Indoor air pollution

Evaluation of the costs and benefits of household energy and health interventions at global and regional levels: Summary

Worldwide, more than 3 billion people cook with wood, dung, coal and other solid fuels on open fires or traditional stoves. The resulting indoor air pollution is responsible for more than 1.5 million deaths due to respiratory diseases annually – mostly of young children and their mothers. Effective solutions to reduce levels of indoor air pollution and to improve health do exist and include cleaner and more efficient fuels and improved stoves that burn solid fuels more efficiently and completely. In addition to preventing death, improving health and reducing illness-related expenditures, household energy interventions have many impacts that, at the household level, improve family livelihoods and, at the population level, stimulate development and contribute to environmental sustainability. These benefits include time savings due to less illness, a reduced need for fuel collection and shorter cooking times. Cost–benefit analysis offers a method of economic evaluation that values all benefits against all costs from a societal perspective.

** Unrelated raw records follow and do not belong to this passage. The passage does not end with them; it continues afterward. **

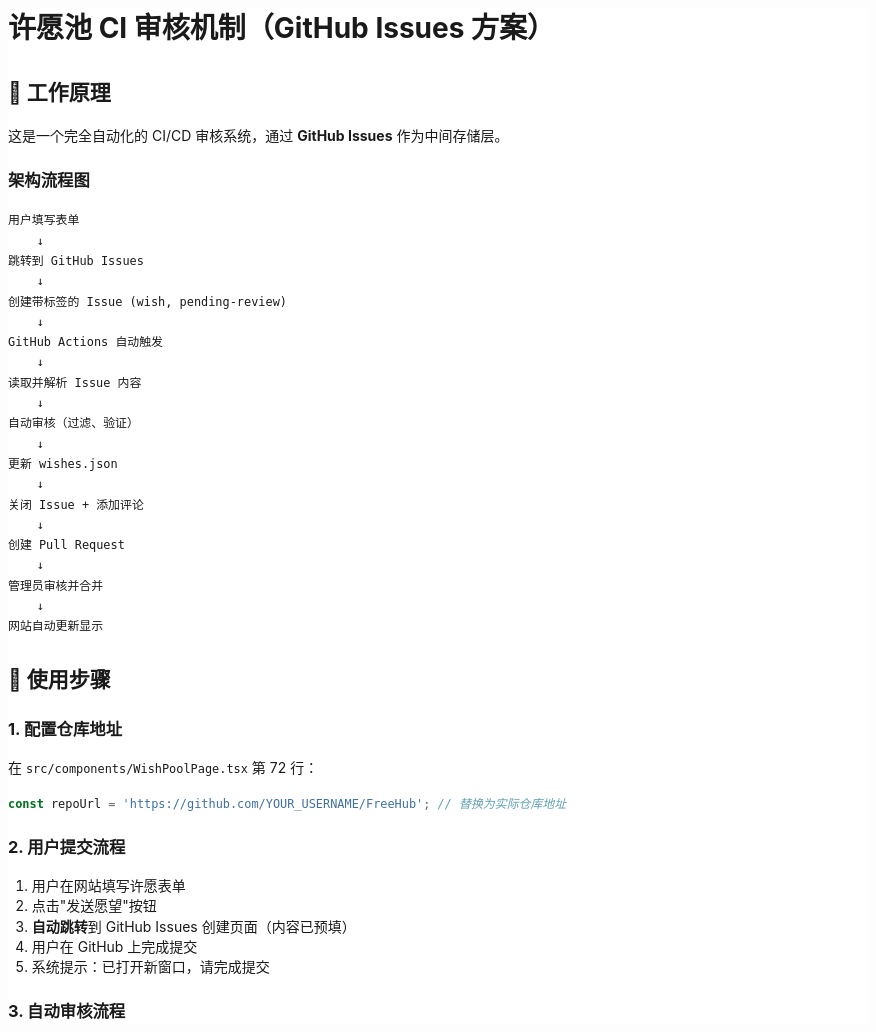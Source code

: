 # 许愿池 CI 审核机制（GitHub Issues 方案）

## 🎯 工作原理

这是一个完全自动化的 CI/CD 审核系统，通过 **GitHub Issues** 作为中间存储层。

### 架构流程图

```
用户填写表单
    ↓
跳转到 GitHub Issues
    ↓
创建带标签的 Issue (wish, pending-review)
    ↓
GitHub Actions 自动触发
    ↓
读取并解析 Issue 内容
    ↓
自动审核（过滤、验证）
    ↓
更新 wishes.json
    ↓
关闭 Issue + 添加评论
    ↓
创建 Pull Request
    ↓
管理员审核并合并
    ↓
网站自动更新显示
```

## 📝 使用步骤

### 1. 配置仓库地址

在 `src/components/WishPoolPage.tsx` 第 72 行：
```typescript
const repoUrl = 'https://github.com/YOUR_USERNAME/FreeHub'; // 替换为实际仓库地址
```

### 2. 用户提交流程

1. 用户在网站填写许愿表单
2. 点击"发送愿望"按钮
3. **自动跳转**到 GitHub Issues 创建页面（内容已预填）
4. 用户在 GitHub 上完成提交
5. 系统提示：已打开新窗口，请完成提交

### 3. 自动审核流程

This summary provides a synopsis of the approach and key findings of the cost–benefit analysis of household energy and health interventions, and presents the results for three intervention scenarios of particular relevance to energy policy in the context of the Millennium Development Goals. It concludes that the gains in health and productivity far outweigh the overall cost of the interventions: Investing US$ 13 billion per year to halve, by 2015, the number of people worldwide cooking with solid fuels by providing them with access to LPG shows a payback of US$ 91 billion per year. Making improved stoves available to all those still burning biomass fuels and coal on traditional stoves would result in a negative intervention cost of US$ 34 billion and generate an economic return of US$ 105 billion a year over a ten-year period. Health and productivity gains make household energy interventions potentially good value for money.

This publication is intended for policy-makers in the energy, environment and health sectors at subnational, national and international levels.